SİYASETİN ŞEKLİ KÖKTEN DEĞİŞECEK
Eğer uyum yasaları çıkarılır,
Ardından hemen erken genel seçime gidilmezse (!)
Milletvekilliği genel seçimi ve Cumhurbaşkanlığı seçimi 2019 yılında yapılacak.
İster erken, isterse zamanında yapılsın (!)
Önümüzdeki seçimlerde siyasi partileri bekleyen bir sorun var.
Bu seçimde hem cumhurbaşkanı hem de milletvekilleri seçilecek.
Bugüne kadar parlamenter sisteme göre; tek sandıkta yapılan seçimlerde ilk kez iki sandıkta tercih yapılacak.
Siyaset bilimcilerin iddialarına göre; Bu durum siyasi partiler için bir sorun oluşturacak.
Zira bir siyasi partiye oy veren seçmenin oyu bu seçimde resmen ikiye bölünecek.

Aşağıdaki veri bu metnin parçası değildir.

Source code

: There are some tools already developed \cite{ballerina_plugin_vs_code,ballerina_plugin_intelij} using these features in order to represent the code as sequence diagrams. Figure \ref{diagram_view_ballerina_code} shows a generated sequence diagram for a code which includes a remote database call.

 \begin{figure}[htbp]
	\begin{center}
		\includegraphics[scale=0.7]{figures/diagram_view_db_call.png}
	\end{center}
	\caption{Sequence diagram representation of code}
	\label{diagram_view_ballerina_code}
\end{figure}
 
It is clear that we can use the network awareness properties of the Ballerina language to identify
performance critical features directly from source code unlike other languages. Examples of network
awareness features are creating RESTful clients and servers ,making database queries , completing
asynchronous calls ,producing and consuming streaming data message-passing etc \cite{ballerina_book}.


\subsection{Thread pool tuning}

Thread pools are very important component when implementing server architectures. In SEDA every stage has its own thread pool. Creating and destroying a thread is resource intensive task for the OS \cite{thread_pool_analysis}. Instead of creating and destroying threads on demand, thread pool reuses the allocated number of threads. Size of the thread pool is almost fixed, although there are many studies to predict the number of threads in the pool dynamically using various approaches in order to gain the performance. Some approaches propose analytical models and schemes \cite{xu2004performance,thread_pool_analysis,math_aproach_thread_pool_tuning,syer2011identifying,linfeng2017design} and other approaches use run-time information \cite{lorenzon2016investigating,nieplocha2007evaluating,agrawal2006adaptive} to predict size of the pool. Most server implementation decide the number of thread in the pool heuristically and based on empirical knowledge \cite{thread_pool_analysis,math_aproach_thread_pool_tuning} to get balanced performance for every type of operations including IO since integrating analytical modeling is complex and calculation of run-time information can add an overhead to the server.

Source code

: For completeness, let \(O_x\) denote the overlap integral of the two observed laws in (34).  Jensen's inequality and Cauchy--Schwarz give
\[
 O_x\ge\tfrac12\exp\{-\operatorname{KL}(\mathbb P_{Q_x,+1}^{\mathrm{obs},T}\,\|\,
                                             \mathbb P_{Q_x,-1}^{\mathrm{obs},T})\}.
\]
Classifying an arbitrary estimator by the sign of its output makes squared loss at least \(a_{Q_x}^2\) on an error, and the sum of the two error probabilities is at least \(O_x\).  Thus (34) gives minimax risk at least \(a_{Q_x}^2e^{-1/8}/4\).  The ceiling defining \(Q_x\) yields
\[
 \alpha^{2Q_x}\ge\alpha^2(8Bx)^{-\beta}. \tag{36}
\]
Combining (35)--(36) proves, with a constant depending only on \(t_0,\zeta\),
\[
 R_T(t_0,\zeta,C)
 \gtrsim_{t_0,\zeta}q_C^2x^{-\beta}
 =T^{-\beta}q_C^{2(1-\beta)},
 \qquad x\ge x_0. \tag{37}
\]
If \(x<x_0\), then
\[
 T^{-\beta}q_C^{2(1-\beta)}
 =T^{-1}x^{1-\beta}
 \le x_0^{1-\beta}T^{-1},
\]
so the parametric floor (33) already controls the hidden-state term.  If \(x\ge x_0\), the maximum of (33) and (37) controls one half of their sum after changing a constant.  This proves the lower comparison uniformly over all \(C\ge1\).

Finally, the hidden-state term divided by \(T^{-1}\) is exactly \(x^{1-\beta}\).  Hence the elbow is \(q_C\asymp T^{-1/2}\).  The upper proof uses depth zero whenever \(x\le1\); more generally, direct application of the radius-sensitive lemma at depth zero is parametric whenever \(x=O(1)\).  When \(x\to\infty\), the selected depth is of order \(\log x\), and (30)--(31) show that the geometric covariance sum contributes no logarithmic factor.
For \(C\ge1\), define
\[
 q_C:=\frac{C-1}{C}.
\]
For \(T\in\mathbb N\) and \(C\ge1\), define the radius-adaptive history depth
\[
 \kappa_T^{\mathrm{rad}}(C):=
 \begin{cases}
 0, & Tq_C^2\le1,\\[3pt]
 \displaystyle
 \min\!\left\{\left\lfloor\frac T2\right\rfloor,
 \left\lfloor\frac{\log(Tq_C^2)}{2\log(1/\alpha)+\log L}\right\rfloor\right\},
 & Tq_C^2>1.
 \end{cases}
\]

Seçmen oyunun birini cumhurbaşkanlığına, diğerini de milletvekilliğine kullanacak.
Siyaset bilimcilerinin ifade ettiği gibi seçimlerde iki sandığın oluşu seçmen tercihinde değişikliğe yol açabilecek.
Siyaset bilimciler şimdiden uyarıyor (!)
Cumhurbaşkanlığında X partisine oy veren bir seçmen,
Milletvekili seçiminde Y partisine oy verebilecek.
Zira; Cumhurbaşkanlığı seçiminde; genel ülke kriterleri,
Milletvekilliği seçiminde; yerel kriterler geçerli olacak.
Sonuç itibariyle bu seçimde seçmenin cumhurbaşkanını seçecek oyu ile milletvekilini seçecek oyu birbirinden ayrılacak.
Bu durum seçmenin farklı siyasi partileri tercih etmesine zemin oluştursa da aslında siyasetin şeklini de kökten değişterecek.
Siyasi partilerin genel merkezleri, teşkilat ya da örgütlerin istemediği adaylarla seçime gitmesi halinde (!) seçmenin elinde ikinci bir tercih bulunacak.
Eğer seçmen erkenden uyanır, ikili tercih hakkını tehdit unsuru görürse (!)
Bu mekanizma belki de seçim öncesi, aday belirleme sürecinde devreye girecek.
Oyun ikiye bölünecek olması, şimdilik seçmenin kafasında şekillenmiş değil.
Ancak bu olgu yeri ve zamanı gelince mutlaka şekillenecek.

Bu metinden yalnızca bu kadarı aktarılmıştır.